▶ [Task brief] In the listing below, pick out lines with "instead".

** Opening Data excerpts block **

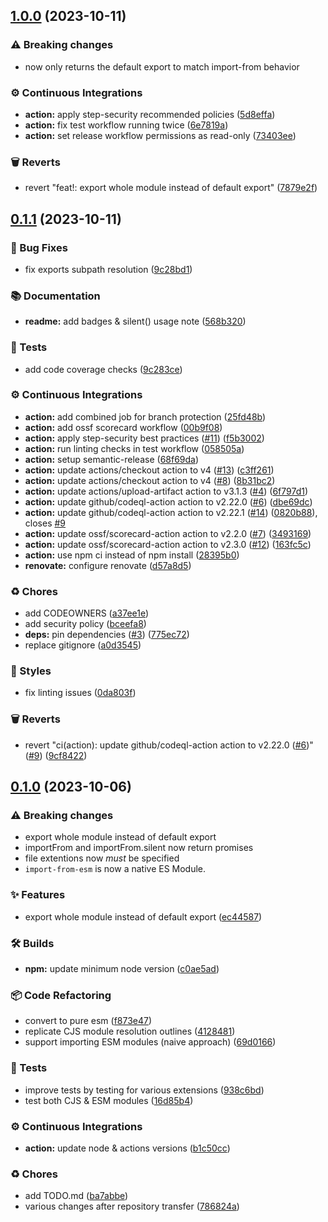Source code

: ## [1.0.0](https://github.com/sheerlox/import-from-esm/compare/v0.1.1...v1.0.0) (2023-10-11)


### ⚠ Breaking changes

* now only returns the default export to match import-from behavior

### ⚙️ Continuous Integrations

* **action:** apply step-security recommended policies ([5d8effa](https://github.com/sheerlox/import-from-esm/commit/5d8effa29846717f519196855a39cb3afeef2013))
* **action:** fix test workflow running twice ([6e7819a](https://github.com/sheerlox/import-from-esm/commit/6e7819a5cc20d5fc208c9b33f2c78c6954675d50))
* **action:** set release workflow permissions as read-only ([73403ee](https://github.com/sheerlox/import-from-esm/commit/73403eebc0ae86c02b618fc576d570481e0762e3))


### 🗑 Reverts

* revert "feat!: export whole module instead of default export" ([7879e2f](https://github.com/sheerlox/import-from-esm/commit/7879e2fd4bb692eba1db4cc46b8994ce2d6c2ae3))

## [0.1.1](https://github.com/sheerlox/import-from-esm/compare/v0.1.0...v0.1.1) (2023-10-11)


### 🐛 Bug Fixes

* fix exports subpath resolution ([9c28bd1](https://github.com/sheerlox/import-from-esm/commit/9c28bd1bffef6bac92e9102cb558c1407d427565))


### 📚 Documentation

* **readme:** add badges & silent() usage note ([568b320](https://github.com/sheerlox/import-from-esm/commit/568b3207faf093674d90c2a3540b67e53b3d145c))


### 🚨 Tests

* add code coverage checks ([9c283ce](https://github.com/sheerlox/import-from-esm/commit/9c283ce5c0d028060101ed8a67abb7e6150960b7))


### ⚙️ Continuous Integrations

* **action:** add combined job for branch protection ([25fd48b](https://github.com/sheerlox/import-from-esm/commit/25fd48b3b459eb4277a5960602b1eb83e1382e11))
* **action:** add ossf scorecard workflow ([00b9f08](https://github.com/sheerlox/import-from-esm/commit/00b9f08dc9bad2e0feff684ec520233d4c75b9d8))
* **action:** apply step-security best practices ([#11](https://github.com/sheerlox/import-from-esm/issues/11)) ([f5b3002](https://github.com/sheerlox/import-from-esm/commit/f5b30020fbe92fd39e76ace5fc5701d6122999ab))
* **action:** run linting checks in test workflow ([058505a](https://github.com/sheerlox/import-from-esm/commit/058505adde4034f1a0a370f5d8823726eb0ff518))
* **action:** setup semantic-release ([68f69da](https://github.com/sheerlox/import-from-esm/commit/68f69dadad16ad512c15f9ca935e1b16f1260583))
* **action:** update actions/checkout action to v4 ([#13](https://github.com/sheerlox/import-from-esm/issues/13)) ([c3ff261](https://github.com/sheerlox/import-from-esm/commit/c3ff261b59829a33f7fecbc830d7d8872d15a2f3))
* **action:** update actions/checkout action to v4 ([#8](https://github.com/sheerlox/import-from-esm/issues/8)) ([8b31bc2](https://github.com/sheerlox/import-from-esm/commit/8b31bc202a03840c522c711c4fbaa5f92cc8e260))
* **action:** update actions/upload-artifact action to v3.1.3 ([#4](https://github.com/sheerlox/import-from-esm/issues/4)) ([6f797d1](https://github.com/sheerlox/import-from-esm/commit/6f797d117d4dee4b588189f8426ab291c5053d38))
* **action:** update github/codeql-action action to v2.22.0 ([#6](https://github.com/sheerlox/import-from-esm/issues/6)) ([dbe69dc](https://github.com/sheerlox/import-from-esm/commit/dbe69dcbb40819e49b8d6c6a28d24b0e2fc65bc2))
* **action:** update github/codeql-action action to v2.22.1 ([#14](https://github.com/sheerlox/import-from-esm/issues/14)) ([0820b88](https://github.com/sheerlox/import-from-esm/commit/0820b88eb08c5422ac658407e0ec1aff404e5377)), closes [#9](https://github.com/sheerlox/import-from-esm/issues/9)
* **action:** update ossf/scorecard-action action to v2.2.0 ([#7](https://github.com/sheerlox/import-from-esm/issues/7)) ([3493169](https://github.com/sheerlox/import-from-esm/commit/349316991b7d3008ea3a636d294ae5b16aa4b824))
* **action:** update ossf/scorecard-action action to v2.3.0 ([#12](https://github.com/sheerlox/import-from-esm/issues/12)) ([163fc5c](https://github.com/sheerlox/import-from-esm/commit/163fc5c33cc8c4a516762801f2a7059b29df4ad1))
* **action:** use npm ci instead of npm install ([28395b0](https://github.com/sheerlox/import-from-esm/commit/28395b0c526fe3d973cb4635da38325a3f0ff2d9))
* **renovate:** configure renovate ([d57a8d5](https://github.com/sheerlox/import-from-esm/commit/d57a8d52e5669b9eef25151579494936710ea433))


### ♻️ Chores

* add CODEOWNERS ([a37ee1e](https://github.com/sheerlox/import-from-esm/commit/a37ee1ea7d0d9e36ec2d13171580807e02637afb))
* add security policy ([bceefa8](https://github.com/sheerlox/import-from-esm/commit/bceefa88349a8eb27a5cd19c2fe0318b10819343))
* **deps:** pin dependencies ([#3](https://github.com/sheerlox/import-from-esm/issues/3)) ([775ec72](https://github.com/sheerlox/import-from-esm/commit/775ec72ae3960ed9b743b174309df958af52815d))
* replace gitignore ([a0d3545](https://github.com/sheerlox/import-from-esm/commit/a0d3545476a4b39c31dd97bf393668e429ab81b5))


### 💎 Styles

* fix linting issues ([0da803f](https://github.com/sheerlox/import-from-esm/commit/0da803fce7db6db2d5da974b5b3b2e8fb4dfbbd8))


### 🗑 Reverts

* revert "ci(action): update github/codeql-action action to v2.22.0 ([#6](https://github.com/sheerlox/import-from-esm/issues/6))" ([#9](https://github.com/sheerlox/import-from-esm/issues/9)) ([9cf8422](https://github.com/sheerlox/import-from-esm/commit/9cf8422390936f47550169f2c62bdcad63b6c2f5))

## [0.1.0](https://github.com/sheerlox/import-from-esm/compare/v4.0.0...v0.1.0) (2023-10-06)

### ⚠ Breaking changes

- export whole module instead of default export
- importFrom and importFrom.silent now return promises
- file extentions now _must_ be specified
- `import-from-esm` is now a native ES Module.

### ✨ Features

- export whole module instead of default export ([ec44587](https://github.com/sheerlox/import-from-esm/commit/ec44587f180d73cf709c9f01ffc4911ae1bbb3f8))

### 🛠 Builds

- **npm:** update minimum node version ([c0ae5ad](https://github.com/sheerlox/import-from-esm/commit/c0ae5ad3078bea5836325bd825a132bca2795ce9))

### 📦 Code Refactoring

- convert to pure esm ([f873e47](https://github.com/sheerlox/import-from-esm/commit/f873e4783664cccd9856bf40db6ff5d8bd1efda8))
- replicate CJS module resolution outlines ([4128481](https://github.com/sheerlox/import-from-esm/commit/4128481c2bb33629e4b6a3e101075b71f95a5607))
- support importing ESM modules (naive approach) ([69d0166](https://github.com/sheerlox/import-from-esm/commit/69d016631fd980069e31dfe3f107248ac1384770))

### 🚨 Tests

- improve tests by testing for various extensions ([938c6bd](https://github.com/sheerlox/import-from-esm/commit/938c6bd961b45dc3729844e45cccf88acbcaf790))
- test both CJS & ESM modules ([16d85b4](https://github.com/sheerlox/import-from-esm/commit/16d85b43894776001d5d2d7d3577d9e1f89d15cc))

### ⚙️ Continuous Integrations

- **action:** update node & actions versions ([b1c50cc](https://github.com/sheerlox/import-from-esm/commit/b1c50cc9744e98c7d388832bda3bef86d3ca2ab2))

### ♻️ Chores

- add TODO.md ([ba7abbe](https://github.com/sheerlox/import-from-esm/commit/ba7abbed3f3cf39d1303bc4a198b8c0ee23133f9))
- various changes after repository transfer ([786824a](https://github.com/sheerlox/import-from-esm/commit/786824a027d3c10741436b714d4b18ca37f17a7d))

** Closing Data excerpts block **

▶ [Result]
* revert "feat!: export whole module instead of default export" ([7879e2f](https://github.com/sheerlox/import-from-esm/commit/7879e2fd4bb692eba1db4cc46b8994ce2d6c2ae3))
* **action:** use npm ci instead of npm install ([28395b0](https://github.com/sheerlox/import-from-esm/commit/28395b0c526fe3d973cb4635da38325a3f0ff2d9))
- export whole module instead of default export
- export whole module instead of default export ([ec44587](https://github.com/sheerlox/import-from-esm/commit/ec44587f180d73cf709c9f01ffc4911ae1bbb3f8))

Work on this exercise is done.